Memory usage keep growing with Python's multiprocessing.pool

Question

Here's the program:

#!/usr/bin/python

import multiprocessing

def dummy_func(r):
    pass

def worker():
    pass

if __name__ == '__main__':
    pool = multiprocessing.Pool(processes=16)
    for index in range(0,100000):
        pool.apply_async(worker, callback=dummy_func)

    # clean up
    pool.close()
    pool.join()

I found memory usage (both VIRT and RES) kept growing up till close()/join(), is there any solution to get rid of this? I tried maxtasksperchild with 2.7 but it didn't help either.

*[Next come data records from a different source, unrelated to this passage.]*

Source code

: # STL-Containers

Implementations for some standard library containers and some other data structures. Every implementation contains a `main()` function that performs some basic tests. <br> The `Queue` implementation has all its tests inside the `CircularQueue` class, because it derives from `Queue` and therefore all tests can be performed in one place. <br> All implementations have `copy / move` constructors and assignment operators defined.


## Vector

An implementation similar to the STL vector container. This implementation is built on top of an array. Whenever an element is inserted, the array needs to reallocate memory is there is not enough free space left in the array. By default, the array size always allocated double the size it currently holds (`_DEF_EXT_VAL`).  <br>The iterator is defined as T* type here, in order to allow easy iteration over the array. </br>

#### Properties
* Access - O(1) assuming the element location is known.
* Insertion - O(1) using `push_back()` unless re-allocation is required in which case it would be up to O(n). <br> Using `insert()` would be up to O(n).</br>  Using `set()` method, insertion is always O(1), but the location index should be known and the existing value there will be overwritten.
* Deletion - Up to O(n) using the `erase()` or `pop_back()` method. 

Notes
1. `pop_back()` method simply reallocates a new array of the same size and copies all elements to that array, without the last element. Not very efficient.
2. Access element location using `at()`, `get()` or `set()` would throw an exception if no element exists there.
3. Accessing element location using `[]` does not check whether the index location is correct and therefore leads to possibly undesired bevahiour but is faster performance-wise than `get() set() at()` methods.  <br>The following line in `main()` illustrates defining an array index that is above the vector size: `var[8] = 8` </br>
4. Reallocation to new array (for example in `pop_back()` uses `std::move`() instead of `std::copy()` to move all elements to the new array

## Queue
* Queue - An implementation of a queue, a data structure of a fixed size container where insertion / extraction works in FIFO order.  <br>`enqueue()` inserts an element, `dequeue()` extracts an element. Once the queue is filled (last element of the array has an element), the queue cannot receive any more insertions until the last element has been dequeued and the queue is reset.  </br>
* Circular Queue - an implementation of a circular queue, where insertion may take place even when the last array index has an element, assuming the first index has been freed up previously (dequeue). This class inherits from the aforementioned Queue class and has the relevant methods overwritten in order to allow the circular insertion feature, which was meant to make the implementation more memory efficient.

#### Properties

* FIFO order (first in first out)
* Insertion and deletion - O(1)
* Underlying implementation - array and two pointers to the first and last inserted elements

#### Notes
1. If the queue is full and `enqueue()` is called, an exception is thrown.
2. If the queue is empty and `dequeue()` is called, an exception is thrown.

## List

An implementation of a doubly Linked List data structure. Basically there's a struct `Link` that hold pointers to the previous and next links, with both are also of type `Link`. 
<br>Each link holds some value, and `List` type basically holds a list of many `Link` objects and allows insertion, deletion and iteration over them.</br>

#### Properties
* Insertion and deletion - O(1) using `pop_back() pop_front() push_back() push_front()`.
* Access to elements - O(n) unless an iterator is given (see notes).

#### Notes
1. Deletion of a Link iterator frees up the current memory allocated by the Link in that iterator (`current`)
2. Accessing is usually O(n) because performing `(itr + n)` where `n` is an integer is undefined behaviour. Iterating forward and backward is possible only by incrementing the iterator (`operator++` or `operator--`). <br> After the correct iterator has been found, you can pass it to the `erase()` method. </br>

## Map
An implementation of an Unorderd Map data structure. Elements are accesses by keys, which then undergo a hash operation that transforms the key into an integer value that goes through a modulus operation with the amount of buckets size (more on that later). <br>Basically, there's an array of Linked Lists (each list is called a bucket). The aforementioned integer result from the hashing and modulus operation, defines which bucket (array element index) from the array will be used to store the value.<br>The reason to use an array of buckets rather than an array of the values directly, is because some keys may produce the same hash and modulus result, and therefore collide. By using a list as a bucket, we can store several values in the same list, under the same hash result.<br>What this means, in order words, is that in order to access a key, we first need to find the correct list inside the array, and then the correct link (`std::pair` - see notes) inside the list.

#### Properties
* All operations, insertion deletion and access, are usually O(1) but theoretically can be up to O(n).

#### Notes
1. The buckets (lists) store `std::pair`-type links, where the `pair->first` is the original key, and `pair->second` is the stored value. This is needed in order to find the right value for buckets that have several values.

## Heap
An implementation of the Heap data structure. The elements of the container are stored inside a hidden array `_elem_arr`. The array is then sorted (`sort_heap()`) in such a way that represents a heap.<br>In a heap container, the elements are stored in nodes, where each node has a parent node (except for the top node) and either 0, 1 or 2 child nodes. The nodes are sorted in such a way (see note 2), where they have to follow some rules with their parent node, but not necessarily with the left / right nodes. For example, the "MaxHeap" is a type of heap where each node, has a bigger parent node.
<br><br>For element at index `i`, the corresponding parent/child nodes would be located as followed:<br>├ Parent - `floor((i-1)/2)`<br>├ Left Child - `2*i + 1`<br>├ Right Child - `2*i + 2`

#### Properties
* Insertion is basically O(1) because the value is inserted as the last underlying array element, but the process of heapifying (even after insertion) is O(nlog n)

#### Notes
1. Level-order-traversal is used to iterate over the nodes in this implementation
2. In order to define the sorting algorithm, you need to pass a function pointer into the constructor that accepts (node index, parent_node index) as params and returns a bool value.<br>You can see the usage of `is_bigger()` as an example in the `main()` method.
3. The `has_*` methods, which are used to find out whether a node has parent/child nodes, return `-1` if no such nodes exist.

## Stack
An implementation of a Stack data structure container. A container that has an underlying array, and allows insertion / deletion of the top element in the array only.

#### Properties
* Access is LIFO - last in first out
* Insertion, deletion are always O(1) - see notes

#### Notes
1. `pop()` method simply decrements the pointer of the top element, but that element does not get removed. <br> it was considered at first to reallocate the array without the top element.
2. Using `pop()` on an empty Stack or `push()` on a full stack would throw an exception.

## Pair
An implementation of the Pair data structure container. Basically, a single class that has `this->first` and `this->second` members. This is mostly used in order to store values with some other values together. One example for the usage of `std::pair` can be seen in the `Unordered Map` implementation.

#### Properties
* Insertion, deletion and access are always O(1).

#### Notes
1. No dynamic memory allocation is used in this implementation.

I have a more complicated program that calles apply_async() ~6M times, and at ~1.5M point I've already got 6G+ RES, to avoid all other factors, I simplified the program to above version.

EDIT:

Turned out this version works better, thanks for everyone's input:

#!/usr/bin/python

import multiprocessing

ready_list = []
def dummy_func(index):
    global ready_list
    ready_list.append(index)

def worker(index):
    return index

if __name__ == '__main__':
    pool = multiprocessing.Pool(processes=16)
    result = {}
    for index in range(0,1000000):
        result[index] = (pool.apply_async(worker, (index,), callback=dummy_func))
        for ready in ready_list:
            result[ready].wait()
            del result[ready]
        ready_list = []

    # clean up
    pool.close()
    pool.join()

I didn't put any lock there as I believe main process is single threaded (callback is more or less like a event-driven thing per docs I read).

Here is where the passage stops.